Anarchy in the USA!

Subject: Anarchy in the USA!
From: Andrew Plato <intrepid_es -at- yahoo -dot- com>
To: techwr-l -at- lists -dot- raycomm -dot- com
Date: Thu, 28 Oct 1999 11:24:54 -0700 (PDT)

Someone asked in me private email if I was so vehemently against standards and
processes how I get any work done. This person commented that "Anarchy may
work for you since you're an experienced writer, but those of us who are
relatively new to the profession need the guidance and support of standards."

A solid point, but flawed.

I think I ran off with the crazy sister on one point, which is causing some
consternation. This whole creativity vs. standards thing.

My point regarding creativity was that you cannot institutionalize it. You
cannot build a process, template, or procedure that will guarantee creativity.
Processes do not beget creativity.

Standards are tools. Like hammers, screwdrivers, and drunk guys in bars, you
can take advantage of them. A standard can be leveraged to compliment an
individual's creativity.

Much in the same way Stradivarius (as one poster mentioned) used standards to
create great violins - you can use a standard to create great documents.
However, I doubt people will covet them in the same way. And Strativarius did
not obsess over his process, he obsessed over his product. He and his
appretices had extensive knowledge of wood, tones, and other technologies used
in the manufacture of the violins.

So the real issue is this notion that standards actually help creativity. Yes,
they do - but in an indirect way. Anything can help creativity. When I am in
a creative rage I often drink a lot of coffee. Does that mean that coffee is
the key for creativity? No, it is merely a tool I use to assist my creativity.


What gets my panties in a bunch is the cart before the horse thing. Developing
standards and assuming they will make writers more creative. In many ways,
rigid standards will stifle creativity because they cannot be adapted to
personal taste. I don't care what all these consulting companies say, there is
no such thing as a purely rational and effective process.

Processes and standards are only as good as the people using them.

Therefore, before your organization spends one more dime on another moronic,
process obsessed consultant - why not education the writers with something that
is truly useful.

I close with a little story:

I am currently re-writing a rather complex technical manual for a very large
network security company in the Bay Area. I was the original author of this
manual in 1996, then it fell into the hands of a series of "process lovin'
writers" who spent weeks and weeks making sure this document conformed to the
latest standards.

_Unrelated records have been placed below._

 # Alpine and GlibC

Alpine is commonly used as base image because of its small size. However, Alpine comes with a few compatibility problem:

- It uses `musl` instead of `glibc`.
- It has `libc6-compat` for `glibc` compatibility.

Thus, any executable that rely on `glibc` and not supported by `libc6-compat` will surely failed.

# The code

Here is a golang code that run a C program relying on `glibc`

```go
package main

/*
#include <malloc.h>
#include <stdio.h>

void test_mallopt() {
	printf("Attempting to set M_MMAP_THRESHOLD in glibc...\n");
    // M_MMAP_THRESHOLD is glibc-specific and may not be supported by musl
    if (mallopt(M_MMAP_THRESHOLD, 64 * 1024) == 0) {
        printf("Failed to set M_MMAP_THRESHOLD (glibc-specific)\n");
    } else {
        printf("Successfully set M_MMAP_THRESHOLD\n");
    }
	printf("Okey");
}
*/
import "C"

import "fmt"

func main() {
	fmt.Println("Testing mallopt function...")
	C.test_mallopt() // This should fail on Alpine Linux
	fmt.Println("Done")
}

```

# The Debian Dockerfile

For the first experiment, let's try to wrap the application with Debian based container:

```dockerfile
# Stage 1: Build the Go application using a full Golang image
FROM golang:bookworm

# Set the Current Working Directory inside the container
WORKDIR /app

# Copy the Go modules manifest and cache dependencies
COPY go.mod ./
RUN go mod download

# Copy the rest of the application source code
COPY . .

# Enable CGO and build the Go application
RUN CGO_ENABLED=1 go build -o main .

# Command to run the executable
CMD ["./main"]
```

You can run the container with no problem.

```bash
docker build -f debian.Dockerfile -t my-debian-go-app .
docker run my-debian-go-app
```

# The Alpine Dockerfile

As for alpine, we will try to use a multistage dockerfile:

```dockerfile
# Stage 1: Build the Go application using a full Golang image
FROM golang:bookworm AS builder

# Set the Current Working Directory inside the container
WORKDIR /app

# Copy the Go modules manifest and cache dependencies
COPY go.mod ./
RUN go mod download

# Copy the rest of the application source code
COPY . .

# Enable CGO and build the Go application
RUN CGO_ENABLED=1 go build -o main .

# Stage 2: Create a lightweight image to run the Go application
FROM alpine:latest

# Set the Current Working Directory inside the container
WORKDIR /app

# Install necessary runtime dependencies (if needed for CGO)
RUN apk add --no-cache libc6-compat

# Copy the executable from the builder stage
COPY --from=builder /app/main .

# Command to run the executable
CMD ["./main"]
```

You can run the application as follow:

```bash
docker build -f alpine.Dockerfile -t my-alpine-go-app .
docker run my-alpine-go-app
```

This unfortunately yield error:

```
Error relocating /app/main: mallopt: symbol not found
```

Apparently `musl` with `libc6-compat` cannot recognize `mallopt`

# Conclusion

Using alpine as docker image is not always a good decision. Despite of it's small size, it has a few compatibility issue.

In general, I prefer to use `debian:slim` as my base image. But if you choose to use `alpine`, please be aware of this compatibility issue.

But the information in the document was ridiculously
incorrect. Features that had long since been removed from the product were
still described. Basically these writer kept massaging my words into their
style. After three iterations of that, the document was practically
incomprehensible.

Desperate for improvement, the client returns to the scene of the crime and
hires me to make it all better. I ripped the document to shreds and begin
writing from the ground up. The tech pubs manager keeps barking at me about the
styles and crap - and I use them but don't pay much attention to them. One
thing I spent hours doing is redrawing all the images and explaining networking
issues that are relevant to the product (like how Frame Relay connections
handle congestion notices and SNMP traps ? exciting stuff.) At one point I
described how the product handles security issues among different network
protocols.

During the last review, the engineers commented that this security section was
outstanding. They were not even aware of these issues and options with their
product. Ultimately, I had written something that fundamentally changed how
the engineers perceived the product. (Don't worry, I still can't get a date so
I am not that amazing. Humility is never too far off.)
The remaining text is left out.